▼

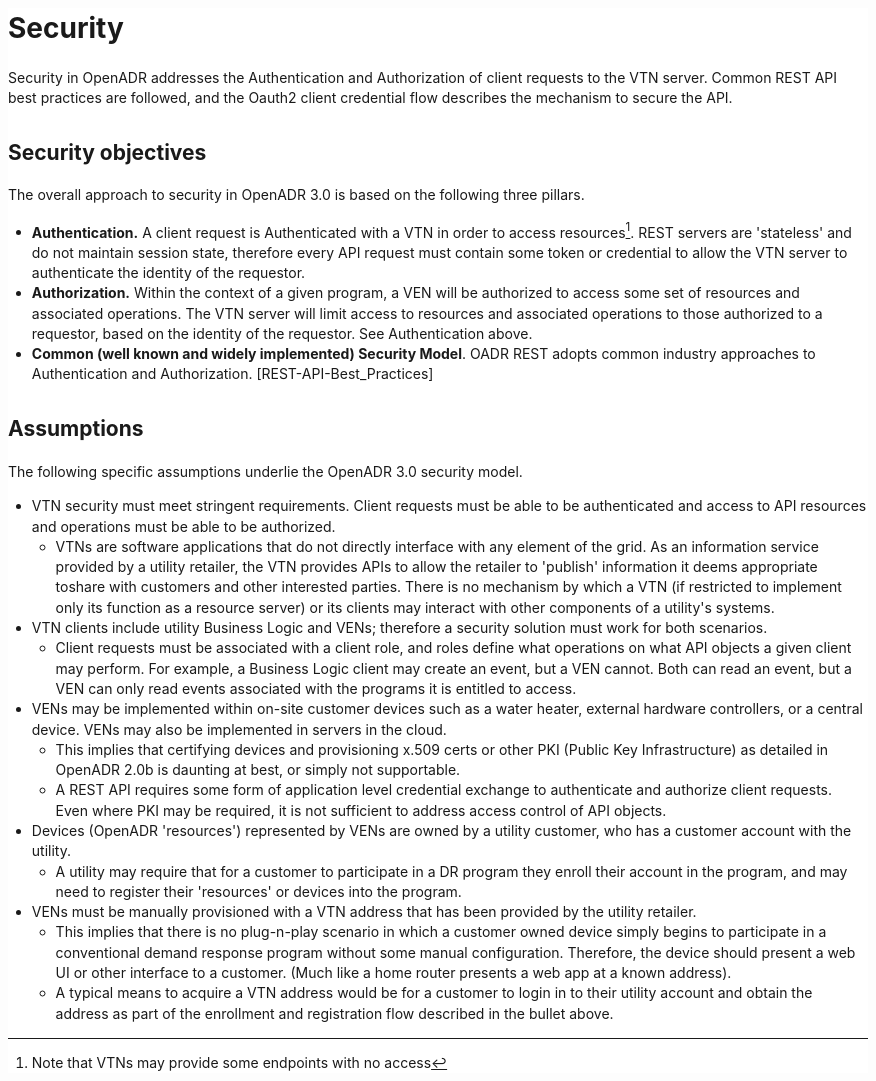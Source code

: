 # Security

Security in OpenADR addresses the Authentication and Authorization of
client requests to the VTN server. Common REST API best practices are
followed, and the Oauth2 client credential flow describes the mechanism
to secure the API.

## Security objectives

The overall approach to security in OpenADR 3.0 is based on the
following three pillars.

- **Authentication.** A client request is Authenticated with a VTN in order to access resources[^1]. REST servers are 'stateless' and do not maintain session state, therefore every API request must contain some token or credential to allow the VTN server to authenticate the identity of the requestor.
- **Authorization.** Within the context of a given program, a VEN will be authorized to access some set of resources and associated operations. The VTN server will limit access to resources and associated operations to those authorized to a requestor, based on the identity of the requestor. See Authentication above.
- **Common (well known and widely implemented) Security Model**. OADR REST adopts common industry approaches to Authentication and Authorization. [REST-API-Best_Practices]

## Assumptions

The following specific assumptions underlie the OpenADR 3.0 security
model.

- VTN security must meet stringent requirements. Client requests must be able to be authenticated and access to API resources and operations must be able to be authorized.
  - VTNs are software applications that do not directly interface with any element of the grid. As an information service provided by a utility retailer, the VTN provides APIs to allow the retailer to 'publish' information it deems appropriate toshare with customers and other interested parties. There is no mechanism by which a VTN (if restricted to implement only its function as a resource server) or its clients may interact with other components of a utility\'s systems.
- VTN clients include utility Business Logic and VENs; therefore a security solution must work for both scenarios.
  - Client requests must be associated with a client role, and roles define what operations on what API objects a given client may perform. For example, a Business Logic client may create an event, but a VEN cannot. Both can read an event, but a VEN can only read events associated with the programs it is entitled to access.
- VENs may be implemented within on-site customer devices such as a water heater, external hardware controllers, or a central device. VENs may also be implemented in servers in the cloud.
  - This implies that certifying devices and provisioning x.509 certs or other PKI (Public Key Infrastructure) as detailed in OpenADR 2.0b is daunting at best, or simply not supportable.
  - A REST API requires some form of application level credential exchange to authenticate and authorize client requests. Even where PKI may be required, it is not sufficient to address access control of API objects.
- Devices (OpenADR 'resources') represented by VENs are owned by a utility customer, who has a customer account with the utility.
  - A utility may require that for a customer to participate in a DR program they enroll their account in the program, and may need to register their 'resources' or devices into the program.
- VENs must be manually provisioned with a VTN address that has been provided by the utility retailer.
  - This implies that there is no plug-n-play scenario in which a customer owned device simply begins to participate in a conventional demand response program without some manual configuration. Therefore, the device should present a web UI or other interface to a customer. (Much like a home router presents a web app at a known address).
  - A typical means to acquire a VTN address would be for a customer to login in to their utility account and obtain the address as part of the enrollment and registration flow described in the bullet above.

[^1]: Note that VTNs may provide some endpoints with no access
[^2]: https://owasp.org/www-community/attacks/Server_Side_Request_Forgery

▲
▼

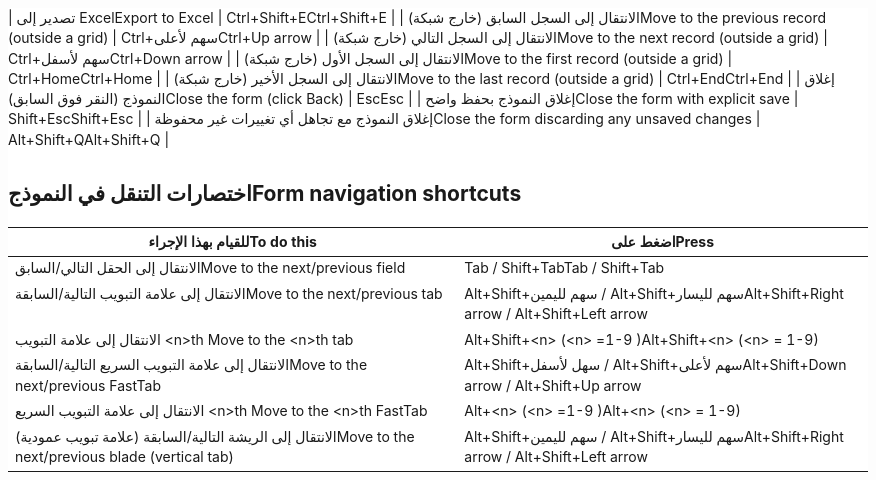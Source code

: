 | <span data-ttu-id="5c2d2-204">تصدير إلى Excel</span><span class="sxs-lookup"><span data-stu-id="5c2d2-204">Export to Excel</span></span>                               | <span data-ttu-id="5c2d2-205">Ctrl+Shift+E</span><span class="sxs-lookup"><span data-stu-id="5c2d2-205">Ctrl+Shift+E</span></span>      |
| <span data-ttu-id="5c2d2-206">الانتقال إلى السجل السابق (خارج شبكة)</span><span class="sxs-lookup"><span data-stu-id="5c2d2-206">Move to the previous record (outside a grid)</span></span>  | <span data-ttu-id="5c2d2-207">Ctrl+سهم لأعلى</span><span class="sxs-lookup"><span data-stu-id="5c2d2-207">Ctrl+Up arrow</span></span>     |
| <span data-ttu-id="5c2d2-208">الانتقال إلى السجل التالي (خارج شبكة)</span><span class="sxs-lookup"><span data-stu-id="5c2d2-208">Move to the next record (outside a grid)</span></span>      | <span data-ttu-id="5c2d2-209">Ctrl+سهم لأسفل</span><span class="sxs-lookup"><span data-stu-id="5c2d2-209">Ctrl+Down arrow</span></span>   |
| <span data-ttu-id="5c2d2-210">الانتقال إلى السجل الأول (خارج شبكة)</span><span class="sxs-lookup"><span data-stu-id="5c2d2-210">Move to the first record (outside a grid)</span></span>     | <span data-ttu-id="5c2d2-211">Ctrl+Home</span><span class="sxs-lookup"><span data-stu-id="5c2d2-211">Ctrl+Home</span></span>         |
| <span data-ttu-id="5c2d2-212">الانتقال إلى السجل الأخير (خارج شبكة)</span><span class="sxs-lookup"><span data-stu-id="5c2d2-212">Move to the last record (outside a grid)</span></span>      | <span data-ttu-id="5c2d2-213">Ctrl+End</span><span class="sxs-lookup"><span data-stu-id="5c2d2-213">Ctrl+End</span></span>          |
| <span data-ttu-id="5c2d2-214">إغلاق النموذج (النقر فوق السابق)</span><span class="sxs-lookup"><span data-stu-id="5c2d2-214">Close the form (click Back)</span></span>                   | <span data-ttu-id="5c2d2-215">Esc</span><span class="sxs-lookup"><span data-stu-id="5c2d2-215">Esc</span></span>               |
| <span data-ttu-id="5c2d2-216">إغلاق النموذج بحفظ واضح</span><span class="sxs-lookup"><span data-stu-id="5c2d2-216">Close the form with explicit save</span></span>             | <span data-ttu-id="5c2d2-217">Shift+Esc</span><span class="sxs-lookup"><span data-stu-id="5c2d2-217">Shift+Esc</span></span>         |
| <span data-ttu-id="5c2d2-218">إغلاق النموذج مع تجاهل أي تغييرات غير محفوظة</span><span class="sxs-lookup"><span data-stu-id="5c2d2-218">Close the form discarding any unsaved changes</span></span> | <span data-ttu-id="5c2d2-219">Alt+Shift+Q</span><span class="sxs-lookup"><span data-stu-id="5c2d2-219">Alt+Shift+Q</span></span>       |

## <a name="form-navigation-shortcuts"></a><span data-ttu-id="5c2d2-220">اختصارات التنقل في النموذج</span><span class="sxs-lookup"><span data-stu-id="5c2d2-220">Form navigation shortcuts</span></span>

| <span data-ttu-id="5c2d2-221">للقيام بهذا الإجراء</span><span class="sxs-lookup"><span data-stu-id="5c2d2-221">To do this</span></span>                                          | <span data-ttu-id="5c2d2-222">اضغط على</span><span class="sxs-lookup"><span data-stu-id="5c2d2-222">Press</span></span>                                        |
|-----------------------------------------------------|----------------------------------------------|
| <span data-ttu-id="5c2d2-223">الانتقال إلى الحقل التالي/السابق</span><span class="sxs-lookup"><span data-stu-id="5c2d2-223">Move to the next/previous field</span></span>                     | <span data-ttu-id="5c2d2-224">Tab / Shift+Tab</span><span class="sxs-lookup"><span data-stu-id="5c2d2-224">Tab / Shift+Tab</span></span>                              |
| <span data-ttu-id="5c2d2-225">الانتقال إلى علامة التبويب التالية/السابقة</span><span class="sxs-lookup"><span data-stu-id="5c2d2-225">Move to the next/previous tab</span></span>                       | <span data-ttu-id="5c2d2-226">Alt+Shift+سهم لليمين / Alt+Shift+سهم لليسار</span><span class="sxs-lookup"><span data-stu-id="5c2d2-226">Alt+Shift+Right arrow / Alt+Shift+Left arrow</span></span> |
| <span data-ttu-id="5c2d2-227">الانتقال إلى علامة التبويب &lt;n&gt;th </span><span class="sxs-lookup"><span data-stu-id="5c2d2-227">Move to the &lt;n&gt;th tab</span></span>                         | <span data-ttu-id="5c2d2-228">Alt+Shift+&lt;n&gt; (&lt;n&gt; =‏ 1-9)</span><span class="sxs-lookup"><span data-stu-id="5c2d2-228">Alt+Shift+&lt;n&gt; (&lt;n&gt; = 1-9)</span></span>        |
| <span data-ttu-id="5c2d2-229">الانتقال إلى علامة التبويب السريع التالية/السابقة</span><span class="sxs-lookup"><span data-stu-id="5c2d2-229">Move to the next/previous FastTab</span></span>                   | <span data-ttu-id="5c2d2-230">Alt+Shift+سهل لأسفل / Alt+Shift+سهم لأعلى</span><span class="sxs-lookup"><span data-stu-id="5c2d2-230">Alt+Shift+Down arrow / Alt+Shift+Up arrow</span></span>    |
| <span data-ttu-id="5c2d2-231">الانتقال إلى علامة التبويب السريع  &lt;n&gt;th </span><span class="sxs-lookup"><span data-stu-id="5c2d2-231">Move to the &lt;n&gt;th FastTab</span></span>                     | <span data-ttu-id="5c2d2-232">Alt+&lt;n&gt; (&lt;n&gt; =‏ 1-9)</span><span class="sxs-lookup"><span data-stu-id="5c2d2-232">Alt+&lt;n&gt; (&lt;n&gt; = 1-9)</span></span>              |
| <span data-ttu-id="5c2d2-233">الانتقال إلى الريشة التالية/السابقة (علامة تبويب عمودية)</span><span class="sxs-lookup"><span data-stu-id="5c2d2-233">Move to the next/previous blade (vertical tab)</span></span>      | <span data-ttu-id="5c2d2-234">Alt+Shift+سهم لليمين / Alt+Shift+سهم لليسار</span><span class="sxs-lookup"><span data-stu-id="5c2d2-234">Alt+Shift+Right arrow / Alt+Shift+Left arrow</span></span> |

▲
▼

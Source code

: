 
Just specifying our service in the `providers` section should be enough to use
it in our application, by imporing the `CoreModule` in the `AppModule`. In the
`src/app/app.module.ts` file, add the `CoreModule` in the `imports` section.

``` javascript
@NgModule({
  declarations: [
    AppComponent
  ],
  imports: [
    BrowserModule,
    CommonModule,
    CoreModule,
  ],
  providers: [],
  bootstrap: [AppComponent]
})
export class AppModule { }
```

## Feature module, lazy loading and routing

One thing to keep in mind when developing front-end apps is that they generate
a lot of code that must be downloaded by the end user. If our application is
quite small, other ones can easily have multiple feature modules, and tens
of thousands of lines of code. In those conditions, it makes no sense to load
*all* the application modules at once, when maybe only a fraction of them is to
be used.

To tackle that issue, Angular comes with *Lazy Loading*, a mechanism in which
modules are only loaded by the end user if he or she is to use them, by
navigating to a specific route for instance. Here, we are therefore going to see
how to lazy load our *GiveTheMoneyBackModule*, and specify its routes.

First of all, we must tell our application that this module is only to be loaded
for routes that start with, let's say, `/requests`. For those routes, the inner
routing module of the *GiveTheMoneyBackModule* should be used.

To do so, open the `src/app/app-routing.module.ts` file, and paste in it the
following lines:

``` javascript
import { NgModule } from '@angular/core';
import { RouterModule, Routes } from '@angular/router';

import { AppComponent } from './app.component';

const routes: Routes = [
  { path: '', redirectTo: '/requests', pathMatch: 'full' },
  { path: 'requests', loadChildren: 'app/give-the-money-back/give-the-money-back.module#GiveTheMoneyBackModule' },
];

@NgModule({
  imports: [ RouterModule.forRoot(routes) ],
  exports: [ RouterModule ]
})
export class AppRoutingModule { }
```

▲

Directions for this task.
If the string "should" is in a line of the entries, pick that line out.

Response box.
  - This implies that there is no plug-n-play scenario in which a customer owned device simply begins to participate in a conventional demand response program without some manual configuration. Therefore, the device should present a web UI or other interface to a customer. (Much like a home router presents a web app at a known address).
Just specifying our service in the `providers` section should be enough to use
routing module of the *GiveTheMoneyBackModule* should be used.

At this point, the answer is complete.